Washington University in St. Louis
Instructor: Jeff Heaton
Spring 2017, Mondays, class room Lopata Hall #103
Please note, this semester is using TensorFlow 0.12.1.
Deep learning is a group of exciting new technologies for neural networks. By using a combination of advanced training techniques and neural network architectural components, it is now possible to train neural networks of much greater complexity. This course will introduce the student to deep belief neural networks, regularization units (ReLU), convolution neural networks and recurrent neural networks. High performance computing (HPC) aspects will demonstrate how deep learning can be leveraged both on graphical processing units (GPUs), as well as grids.
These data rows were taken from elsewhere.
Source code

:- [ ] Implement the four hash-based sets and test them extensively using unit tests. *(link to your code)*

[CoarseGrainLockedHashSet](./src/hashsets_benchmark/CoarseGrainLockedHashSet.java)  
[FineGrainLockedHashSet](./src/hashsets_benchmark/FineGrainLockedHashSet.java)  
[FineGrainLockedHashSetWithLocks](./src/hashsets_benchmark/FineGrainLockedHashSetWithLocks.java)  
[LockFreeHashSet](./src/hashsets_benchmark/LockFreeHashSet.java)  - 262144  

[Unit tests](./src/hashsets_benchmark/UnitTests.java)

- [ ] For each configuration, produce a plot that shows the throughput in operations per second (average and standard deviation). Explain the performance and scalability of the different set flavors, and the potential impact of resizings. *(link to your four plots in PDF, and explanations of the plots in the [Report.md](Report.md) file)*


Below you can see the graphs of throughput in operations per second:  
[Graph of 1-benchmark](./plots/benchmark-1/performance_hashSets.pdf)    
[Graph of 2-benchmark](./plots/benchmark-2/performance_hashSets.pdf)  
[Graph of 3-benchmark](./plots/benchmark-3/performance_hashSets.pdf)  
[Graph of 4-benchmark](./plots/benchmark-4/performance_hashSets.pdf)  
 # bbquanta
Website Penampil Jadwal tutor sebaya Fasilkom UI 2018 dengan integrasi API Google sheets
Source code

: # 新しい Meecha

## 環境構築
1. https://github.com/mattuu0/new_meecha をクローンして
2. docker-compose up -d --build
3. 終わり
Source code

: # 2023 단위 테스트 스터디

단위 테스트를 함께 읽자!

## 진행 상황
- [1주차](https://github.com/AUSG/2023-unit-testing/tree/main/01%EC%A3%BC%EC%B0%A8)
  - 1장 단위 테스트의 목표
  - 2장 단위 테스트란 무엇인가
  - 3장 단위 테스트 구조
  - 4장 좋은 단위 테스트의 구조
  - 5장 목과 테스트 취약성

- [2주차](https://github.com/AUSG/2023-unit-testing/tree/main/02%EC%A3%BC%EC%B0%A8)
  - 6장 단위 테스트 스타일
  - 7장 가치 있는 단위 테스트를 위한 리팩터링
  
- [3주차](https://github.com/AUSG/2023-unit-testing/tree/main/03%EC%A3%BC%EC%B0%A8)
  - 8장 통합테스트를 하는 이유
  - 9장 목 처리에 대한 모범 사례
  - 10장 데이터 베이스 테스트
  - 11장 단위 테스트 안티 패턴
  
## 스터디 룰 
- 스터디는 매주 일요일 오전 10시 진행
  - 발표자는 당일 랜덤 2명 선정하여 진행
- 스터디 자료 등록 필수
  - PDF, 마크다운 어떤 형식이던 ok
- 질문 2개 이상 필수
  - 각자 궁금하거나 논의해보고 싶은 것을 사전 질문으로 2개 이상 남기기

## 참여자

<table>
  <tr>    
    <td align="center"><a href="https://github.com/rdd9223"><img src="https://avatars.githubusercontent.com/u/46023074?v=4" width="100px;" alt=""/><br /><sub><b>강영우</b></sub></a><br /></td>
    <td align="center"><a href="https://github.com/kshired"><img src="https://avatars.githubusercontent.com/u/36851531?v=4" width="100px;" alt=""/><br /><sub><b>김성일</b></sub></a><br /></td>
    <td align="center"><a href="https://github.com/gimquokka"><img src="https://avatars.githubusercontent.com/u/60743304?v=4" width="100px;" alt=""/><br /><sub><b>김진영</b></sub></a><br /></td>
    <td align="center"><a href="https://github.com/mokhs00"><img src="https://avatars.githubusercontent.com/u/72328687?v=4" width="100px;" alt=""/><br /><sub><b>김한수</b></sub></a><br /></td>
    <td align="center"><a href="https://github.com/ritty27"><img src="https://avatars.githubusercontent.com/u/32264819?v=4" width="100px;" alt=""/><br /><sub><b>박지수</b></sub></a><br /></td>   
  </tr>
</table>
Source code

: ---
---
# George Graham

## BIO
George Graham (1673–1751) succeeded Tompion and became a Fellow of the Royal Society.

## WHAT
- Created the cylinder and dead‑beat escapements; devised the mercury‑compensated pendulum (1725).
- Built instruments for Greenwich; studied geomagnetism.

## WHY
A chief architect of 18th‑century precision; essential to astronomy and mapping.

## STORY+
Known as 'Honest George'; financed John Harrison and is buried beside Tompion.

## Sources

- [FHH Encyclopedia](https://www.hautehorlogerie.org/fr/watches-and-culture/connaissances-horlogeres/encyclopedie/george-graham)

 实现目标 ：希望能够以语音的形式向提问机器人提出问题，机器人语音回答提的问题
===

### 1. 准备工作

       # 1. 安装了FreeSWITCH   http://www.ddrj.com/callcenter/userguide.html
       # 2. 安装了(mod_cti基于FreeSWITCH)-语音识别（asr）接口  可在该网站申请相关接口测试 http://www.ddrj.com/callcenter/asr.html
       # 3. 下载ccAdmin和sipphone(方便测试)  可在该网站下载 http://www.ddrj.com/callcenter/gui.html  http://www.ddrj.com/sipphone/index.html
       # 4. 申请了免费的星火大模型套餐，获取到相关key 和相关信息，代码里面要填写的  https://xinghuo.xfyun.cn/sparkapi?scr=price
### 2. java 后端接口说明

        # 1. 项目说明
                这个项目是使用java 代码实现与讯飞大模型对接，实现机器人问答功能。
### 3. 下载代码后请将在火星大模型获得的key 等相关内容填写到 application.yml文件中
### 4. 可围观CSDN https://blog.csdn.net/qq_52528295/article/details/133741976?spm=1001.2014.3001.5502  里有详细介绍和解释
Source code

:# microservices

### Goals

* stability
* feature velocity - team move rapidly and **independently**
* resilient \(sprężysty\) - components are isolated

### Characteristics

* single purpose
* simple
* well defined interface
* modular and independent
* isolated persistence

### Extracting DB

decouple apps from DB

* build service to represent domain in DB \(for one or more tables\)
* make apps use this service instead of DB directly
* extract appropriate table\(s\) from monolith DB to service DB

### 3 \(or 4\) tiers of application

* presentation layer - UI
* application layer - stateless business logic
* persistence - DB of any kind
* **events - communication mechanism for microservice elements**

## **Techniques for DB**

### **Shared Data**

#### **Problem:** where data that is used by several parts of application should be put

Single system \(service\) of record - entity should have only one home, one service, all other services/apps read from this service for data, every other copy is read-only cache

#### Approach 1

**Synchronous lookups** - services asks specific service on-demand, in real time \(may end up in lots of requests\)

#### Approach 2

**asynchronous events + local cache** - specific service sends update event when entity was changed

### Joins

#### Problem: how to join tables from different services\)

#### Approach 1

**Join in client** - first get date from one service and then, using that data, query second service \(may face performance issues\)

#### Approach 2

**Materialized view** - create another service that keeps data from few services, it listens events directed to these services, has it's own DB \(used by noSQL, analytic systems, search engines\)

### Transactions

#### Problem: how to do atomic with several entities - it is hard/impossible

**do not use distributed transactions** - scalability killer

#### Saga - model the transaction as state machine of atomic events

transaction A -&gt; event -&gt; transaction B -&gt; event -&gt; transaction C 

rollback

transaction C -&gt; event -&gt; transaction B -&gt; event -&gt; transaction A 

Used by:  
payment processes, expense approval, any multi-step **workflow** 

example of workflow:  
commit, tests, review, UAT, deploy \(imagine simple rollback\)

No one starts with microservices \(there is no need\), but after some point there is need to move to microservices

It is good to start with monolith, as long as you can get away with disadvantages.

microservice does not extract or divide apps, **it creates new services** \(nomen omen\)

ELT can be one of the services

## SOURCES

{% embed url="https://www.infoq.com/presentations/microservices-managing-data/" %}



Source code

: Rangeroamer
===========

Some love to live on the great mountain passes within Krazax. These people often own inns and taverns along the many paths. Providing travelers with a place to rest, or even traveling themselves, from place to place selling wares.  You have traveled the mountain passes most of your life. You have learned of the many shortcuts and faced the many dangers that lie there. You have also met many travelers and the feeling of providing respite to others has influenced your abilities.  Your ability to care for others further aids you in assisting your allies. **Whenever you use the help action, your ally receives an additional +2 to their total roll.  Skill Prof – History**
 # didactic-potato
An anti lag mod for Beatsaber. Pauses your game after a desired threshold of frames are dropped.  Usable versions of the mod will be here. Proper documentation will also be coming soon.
Deep learning allows a model to learn hierarchies of information in a way that is similar to the function of the human brain. Focus will be primarily upon the application of deep learning, with some introduction to the mathematical foundations of deep learning. Students will use the Python programming language to architect a deep learning model for several of real-world data sets and interpret the results of these networks.
- Explain how neural networks (deep and otherwise) compare to other machine learning models.
- Determine when a deep neural network would be a good choice for a particular problem.
- Demonstrate your understanding of the material through a final project uploaded to GitHub.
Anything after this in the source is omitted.